What could have been. A time travel story of x32 and FatELF

I was toying around with the idea to write about this for a week or two by now, and I discussed it with Luca as well, but my main issue has been coming up with a title this time.. the original title I had in mind was a Marvel-style What if… “… x32 and FatELF arrived nine years ago”. But then Randall beat me to it with his hypothetical question answering site.

So let’s put some background in context; I criticised in the past Ryan’s FatELF idea and recently Intel’s x32 — but would I have criticised them the same way if the two of them came up almost together nine years ago? I don’t think so; and this is the main issue with this kind of ideas: you need the perfect timing or they are not worth much. Both of them came out at the wrong time in my opinion.

So here’s my scenario that didn’t happen and can’t happen now.

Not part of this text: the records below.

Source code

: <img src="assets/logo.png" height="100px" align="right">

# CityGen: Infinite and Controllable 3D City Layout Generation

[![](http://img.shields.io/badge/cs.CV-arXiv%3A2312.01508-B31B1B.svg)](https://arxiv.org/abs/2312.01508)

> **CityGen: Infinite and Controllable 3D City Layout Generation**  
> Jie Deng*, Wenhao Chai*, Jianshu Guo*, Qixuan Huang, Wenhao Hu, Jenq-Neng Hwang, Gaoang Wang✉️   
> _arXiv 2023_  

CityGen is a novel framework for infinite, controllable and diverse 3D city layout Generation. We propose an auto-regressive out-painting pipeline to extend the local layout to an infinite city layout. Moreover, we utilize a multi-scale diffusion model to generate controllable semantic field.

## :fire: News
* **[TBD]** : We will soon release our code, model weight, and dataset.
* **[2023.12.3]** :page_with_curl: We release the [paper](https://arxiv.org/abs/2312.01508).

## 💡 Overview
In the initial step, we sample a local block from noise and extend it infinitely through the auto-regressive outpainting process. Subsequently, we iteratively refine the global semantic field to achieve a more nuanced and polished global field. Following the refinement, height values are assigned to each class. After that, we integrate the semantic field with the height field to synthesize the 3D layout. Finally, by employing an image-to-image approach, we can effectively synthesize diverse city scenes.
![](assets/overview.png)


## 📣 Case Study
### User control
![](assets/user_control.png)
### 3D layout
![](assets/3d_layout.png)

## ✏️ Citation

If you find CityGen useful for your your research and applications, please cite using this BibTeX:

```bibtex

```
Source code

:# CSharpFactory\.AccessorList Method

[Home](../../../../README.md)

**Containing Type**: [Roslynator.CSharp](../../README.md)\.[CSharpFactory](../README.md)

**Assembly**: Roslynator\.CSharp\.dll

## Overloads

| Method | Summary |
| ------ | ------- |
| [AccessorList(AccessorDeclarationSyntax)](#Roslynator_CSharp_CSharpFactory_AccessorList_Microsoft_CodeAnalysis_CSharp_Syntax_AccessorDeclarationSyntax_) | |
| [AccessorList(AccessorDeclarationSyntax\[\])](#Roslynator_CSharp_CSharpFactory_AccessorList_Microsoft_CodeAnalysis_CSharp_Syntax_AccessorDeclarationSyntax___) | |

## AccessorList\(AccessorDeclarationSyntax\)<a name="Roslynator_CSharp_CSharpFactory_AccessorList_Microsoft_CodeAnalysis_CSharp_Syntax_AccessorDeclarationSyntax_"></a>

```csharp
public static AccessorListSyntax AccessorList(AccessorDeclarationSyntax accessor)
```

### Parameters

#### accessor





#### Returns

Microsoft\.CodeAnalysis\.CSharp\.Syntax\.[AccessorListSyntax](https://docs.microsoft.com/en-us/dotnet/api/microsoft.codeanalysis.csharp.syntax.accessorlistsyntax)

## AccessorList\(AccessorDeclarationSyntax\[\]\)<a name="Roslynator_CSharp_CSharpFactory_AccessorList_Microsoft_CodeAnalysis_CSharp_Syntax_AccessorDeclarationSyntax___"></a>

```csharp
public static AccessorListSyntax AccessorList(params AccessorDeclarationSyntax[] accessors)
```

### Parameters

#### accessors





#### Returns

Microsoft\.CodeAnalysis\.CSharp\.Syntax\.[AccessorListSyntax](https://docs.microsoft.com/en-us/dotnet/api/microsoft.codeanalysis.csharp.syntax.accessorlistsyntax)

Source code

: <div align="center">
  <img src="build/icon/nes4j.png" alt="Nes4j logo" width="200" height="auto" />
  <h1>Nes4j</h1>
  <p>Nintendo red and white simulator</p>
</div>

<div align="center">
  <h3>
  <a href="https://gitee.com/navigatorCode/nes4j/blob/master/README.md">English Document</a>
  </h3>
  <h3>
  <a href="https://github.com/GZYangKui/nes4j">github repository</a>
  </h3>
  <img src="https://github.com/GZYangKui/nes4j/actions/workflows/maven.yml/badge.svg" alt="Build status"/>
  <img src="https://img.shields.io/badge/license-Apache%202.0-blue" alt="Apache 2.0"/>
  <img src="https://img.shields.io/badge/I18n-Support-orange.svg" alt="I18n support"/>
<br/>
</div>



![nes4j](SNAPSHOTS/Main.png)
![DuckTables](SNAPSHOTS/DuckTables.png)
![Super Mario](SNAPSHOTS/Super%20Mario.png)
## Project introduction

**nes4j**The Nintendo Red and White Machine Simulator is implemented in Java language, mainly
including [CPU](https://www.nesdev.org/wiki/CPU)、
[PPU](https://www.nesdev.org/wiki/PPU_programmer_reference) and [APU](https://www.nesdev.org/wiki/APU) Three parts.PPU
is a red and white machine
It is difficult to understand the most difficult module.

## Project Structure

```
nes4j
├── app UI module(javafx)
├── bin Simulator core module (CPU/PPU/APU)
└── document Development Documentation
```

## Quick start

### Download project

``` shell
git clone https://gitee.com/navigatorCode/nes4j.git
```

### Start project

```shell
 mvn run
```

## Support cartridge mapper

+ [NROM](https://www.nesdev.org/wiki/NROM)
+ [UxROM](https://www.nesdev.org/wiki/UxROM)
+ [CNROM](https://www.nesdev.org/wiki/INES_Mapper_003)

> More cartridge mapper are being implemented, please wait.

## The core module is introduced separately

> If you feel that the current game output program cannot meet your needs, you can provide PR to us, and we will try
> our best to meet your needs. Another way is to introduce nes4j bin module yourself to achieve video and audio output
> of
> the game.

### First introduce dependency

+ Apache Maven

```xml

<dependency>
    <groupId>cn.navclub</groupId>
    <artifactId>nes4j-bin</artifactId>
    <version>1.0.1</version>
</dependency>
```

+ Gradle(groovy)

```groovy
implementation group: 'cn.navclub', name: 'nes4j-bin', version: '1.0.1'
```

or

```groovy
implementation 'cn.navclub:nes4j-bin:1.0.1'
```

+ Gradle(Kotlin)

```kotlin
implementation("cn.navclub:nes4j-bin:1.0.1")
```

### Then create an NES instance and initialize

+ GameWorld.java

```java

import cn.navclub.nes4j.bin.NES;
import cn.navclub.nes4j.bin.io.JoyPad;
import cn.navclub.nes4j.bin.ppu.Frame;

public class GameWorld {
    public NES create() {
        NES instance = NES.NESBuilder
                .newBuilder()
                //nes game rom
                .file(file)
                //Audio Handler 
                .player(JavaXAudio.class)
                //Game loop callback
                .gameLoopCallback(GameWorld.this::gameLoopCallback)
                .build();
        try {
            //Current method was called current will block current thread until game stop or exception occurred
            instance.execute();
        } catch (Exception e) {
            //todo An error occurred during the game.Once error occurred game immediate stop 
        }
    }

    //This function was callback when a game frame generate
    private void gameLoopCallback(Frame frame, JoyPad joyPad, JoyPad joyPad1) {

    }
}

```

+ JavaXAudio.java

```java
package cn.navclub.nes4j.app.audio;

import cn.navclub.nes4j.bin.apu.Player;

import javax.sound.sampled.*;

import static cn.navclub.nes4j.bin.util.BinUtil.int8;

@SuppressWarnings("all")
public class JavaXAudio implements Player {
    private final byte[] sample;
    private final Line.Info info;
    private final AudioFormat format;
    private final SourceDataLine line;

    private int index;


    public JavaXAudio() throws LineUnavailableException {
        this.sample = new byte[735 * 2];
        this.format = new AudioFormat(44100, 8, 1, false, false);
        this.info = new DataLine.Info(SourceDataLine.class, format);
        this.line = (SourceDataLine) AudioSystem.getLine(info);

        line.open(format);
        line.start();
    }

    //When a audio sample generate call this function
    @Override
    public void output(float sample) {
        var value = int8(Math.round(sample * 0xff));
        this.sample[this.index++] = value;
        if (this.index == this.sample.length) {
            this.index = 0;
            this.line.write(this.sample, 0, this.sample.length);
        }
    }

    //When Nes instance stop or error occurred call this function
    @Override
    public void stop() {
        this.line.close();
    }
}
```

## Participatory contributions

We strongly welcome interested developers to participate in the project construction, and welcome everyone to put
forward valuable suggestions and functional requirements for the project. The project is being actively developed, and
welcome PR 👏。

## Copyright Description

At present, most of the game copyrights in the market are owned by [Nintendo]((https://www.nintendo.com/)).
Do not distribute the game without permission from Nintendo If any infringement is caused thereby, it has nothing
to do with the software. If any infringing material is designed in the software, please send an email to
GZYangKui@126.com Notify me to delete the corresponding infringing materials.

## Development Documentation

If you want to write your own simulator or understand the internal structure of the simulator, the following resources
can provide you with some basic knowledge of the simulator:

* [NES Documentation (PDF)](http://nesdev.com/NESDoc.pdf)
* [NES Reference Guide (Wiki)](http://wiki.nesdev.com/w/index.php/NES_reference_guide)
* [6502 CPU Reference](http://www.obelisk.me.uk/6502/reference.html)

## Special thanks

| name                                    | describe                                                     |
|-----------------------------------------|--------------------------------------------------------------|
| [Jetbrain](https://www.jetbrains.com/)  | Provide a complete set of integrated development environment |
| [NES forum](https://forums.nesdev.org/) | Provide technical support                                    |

It’s 2003, AMD just launched their Opteron CPU which is the first sporting the new x86-64 ISA. Intel, after admitting to the failure of their Itanic Itanium project, releases IA-32e following suit. At the same time, though, they decide that AMD’s route of pure 64-bit architecture for desktop and servers is going to take too long to be production-ready, especially on Linux, as even just discussing multlib support is making LSB show its frailty.

They decide to thus introduce a new ABI, called x32 (in contrast with x64 used by Sun and Microsoft to refer to AMD’s original ABI). At the same time they decide to hire Ryan Gordon, to push forward a sketchy idea he proposed, about supporting Apple-style fat binaries in Linux — the idea was originally ignored because nobody expected any use out of a technique used in 1994 to move from M68k to PowerPC and then left to die with no further use.

The combined energy of Intel and Ryan came up with a plan on how to introduce the new ABI, and thus the new architecture, in an almost painless way. A new C library version is to be introduced in Linux, partially breaking compatibility with the current libc.so.6, but this is for the greatest good.

The new version of the C library, glibc 3.0, will bring a libc.so.7 for the two architectures, introducing a few incompatibility in the declarations. First of all, the largefile optional support is being dropped: both ABIs will use only 64-bit off_t, and to avoid the same kind of apocalyptic feeling of Y2K, they also decided to use 64-bit clock_t types.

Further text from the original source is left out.